Directions: Report each line of the entries below that has the word "samples" in it.

___ Task material ___

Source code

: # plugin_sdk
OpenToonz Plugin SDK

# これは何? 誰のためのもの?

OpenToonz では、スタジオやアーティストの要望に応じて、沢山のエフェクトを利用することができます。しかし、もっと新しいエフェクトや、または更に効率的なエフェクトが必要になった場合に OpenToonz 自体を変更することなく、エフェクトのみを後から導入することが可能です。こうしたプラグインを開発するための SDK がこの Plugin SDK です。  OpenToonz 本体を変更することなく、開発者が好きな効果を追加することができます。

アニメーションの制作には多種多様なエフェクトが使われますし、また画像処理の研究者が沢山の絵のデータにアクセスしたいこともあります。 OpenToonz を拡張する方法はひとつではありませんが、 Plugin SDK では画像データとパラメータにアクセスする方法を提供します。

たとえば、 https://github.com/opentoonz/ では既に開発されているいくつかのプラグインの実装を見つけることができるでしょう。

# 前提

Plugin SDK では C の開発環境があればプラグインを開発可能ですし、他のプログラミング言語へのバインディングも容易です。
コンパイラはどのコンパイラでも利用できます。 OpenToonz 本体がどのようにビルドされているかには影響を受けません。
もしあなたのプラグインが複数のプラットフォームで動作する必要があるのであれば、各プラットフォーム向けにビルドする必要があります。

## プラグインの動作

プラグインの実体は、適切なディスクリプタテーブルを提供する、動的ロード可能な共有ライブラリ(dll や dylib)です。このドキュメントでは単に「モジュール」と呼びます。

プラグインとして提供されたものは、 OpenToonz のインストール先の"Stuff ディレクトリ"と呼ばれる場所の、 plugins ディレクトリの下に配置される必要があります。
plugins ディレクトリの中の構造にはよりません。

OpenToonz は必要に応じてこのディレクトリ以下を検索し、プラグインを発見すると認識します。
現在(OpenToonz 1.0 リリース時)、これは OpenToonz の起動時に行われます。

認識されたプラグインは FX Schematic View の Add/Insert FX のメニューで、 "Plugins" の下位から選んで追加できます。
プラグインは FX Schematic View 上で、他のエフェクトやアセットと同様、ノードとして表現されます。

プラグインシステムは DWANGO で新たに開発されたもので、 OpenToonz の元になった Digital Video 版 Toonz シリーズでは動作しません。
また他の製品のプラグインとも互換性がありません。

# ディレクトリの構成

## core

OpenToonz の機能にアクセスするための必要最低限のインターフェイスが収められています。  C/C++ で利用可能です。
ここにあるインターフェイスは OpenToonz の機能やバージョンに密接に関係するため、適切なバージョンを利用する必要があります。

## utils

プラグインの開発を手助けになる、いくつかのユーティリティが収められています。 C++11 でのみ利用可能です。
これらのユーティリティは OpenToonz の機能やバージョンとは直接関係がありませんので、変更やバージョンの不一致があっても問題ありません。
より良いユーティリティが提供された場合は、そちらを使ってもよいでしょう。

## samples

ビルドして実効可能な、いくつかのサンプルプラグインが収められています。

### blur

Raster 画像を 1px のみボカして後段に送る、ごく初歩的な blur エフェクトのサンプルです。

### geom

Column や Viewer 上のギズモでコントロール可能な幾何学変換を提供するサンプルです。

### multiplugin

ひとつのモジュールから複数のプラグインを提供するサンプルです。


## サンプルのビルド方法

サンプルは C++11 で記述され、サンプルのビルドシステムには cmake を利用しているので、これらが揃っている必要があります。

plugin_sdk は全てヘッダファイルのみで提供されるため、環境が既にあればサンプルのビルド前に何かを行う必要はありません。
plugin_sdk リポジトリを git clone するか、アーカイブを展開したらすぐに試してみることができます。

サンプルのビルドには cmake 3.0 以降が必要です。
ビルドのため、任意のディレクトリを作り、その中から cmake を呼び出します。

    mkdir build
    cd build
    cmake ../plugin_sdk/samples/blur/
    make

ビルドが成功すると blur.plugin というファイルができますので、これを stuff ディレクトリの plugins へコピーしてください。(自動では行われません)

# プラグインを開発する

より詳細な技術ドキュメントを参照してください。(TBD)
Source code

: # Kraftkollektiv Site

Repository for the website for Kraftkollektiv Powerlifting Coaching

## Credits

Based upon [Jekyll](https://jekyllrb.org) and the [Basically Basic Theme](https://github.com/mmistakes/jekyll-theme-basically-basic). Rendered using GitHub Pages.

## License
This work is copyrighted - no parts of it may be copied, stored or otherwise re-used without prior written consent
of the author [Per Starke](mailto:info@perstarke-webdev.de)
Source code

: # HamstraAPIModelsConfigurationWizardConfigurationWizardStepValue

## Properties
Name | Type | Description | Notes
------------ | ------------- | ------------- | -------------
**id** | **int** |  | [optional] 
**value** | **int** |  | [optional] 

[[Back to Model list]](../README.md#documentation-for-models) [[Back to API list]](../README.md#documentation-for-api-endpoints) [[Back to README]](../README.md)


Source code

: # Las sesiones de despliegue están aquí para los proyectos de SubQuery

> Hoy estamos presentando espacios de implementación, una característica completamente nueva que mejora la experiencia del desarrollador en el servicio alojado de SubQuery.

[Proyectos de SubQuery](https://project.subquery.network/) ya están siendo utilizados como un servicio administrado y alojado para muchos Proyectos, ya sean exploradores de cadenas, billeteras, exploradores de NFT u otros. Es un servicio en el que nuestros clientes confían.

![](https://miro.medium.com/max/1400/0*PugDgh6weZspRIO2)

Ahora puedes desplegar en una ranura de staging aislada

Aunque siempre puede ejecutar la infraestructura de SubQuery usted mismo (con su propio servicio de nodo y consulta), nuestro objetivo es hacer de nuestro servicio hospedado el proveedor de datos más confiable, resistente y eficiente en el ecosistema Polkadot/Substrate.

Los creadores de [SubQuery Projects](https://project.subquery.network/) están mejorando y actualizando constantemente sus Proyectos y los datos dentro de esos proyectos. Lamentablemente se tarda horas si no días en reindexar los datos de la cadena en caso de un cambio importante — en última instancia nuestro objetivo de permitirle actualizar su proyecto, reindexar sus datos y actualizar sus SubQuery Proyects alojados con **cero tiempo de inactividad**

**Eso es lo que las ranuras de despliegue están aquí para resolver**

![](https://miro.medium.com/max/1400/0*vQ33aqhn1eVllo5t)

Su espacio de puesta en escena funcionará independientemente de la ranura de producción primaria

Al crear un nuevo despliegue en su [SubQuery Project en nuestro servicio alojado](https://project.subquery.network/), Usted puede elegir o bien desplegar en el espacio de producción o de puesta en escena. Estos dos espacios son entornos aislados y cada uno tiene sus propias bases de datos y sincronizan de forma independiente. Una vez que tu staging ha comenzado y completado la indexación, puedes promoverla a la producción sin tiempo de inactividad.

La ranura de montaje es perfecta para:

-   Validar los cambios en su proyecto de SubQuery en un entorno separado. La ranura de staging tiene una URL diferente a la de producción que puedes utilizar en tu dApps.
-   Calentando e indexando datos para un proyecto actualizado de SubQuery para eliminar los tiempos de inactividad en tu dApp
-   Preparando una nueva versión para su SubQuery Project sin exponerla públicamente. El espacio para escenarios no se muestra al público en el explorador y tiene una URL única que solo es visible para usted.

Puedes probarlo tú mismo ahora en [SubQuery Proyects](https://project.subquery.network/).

___

The answer:
## samples
    cmake ../plugin_sdk/samples/blur/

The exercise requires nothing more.